Supplied material:
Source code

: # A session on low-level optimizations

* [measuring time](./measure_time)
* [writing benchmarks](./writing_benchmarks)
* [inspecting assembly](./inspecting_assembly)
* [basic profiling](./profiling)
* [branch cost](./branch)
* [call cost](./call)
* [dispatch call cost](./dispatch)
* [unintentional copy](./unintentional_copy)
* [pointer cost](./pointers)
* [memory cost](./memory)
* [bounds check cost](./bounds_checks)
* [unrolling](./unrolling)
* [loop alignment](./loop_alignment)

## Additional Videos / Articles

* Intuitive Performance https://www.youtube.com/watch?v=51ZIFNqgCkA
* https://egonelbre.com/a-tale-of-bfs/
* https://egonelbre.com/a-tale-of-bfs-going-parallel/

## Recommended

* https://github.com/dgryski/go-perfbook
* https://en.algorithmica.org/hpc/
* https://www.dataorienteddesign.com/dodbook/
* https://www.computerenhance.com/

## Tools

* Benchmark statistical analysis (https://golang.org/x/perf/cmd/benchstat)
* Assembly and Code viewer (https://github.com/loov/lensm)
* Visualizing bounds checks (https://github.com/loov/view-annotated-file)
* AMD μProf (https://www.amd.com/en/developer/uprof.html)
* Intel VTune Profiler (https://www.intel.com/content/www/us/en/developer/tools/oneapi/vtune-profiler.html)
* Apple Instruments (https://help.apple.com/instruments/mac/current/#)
--
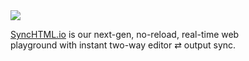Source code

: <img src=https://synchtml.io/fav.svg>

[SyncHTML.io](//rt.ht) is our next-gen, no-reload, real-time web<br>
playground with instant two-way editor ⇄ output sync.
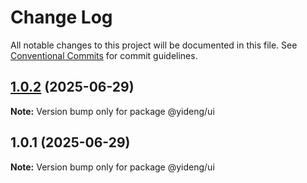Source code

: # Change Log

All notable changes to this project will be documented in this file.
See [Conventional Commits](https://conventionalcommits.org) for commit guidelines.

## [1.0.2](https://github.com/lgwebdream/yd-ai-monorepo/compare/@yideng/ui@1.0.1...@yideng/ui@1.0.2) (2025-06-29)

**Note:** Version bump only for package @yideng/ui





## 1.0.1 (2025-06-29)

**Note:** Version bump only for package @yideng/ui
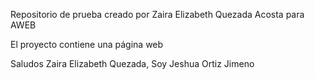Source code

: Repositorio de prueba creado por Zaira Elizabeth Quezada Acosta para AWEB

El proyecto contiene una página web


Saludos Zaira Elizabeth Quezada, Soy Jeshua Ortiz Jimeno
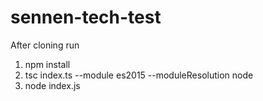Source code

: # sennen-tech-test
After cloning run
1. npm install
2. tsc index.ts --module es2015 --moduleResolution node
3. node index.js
* * *
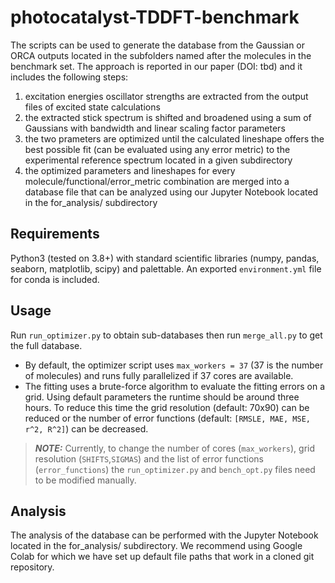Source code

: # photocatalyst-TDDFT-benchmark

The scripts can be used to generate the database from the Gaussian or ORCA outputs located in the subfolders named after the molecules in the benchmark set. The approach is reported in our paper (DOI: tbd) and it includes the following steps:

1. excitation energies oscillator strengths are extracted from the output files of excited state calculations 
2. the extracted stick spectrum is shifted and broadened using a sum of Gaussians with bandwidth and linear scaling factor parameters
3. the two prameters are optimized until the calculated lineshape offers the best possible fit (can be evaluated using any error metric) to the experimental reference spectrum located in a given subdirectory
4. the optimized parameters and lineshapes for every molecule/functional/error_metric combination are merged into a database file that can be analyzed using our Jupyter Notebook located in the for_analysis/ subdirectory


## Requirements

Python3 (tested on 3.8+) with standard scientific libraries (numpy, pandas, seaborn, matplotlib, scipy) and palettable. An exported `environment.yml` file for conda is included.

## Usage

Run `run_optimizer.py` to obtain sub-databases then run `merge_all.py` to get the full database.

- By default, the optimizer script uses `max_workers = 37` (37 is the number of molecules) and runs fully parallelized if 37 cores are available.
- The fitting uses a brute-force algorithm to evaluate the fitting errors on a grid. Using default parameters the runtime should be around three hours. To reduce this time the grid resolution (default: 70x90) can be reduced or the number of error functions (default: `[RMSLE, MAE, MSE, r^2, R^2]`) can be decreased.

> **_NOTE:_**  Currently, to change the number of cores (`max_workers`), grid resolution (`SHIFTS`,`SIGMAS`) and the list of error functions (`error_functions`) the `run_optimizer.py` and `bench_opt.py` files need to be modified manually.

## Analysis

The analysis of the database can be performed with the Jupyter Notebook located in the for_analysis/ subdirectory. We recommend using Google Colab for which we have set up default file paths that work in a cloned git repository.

Your instructions: Tally the lines of the records that contain "located", then write only the total.

Task result: 4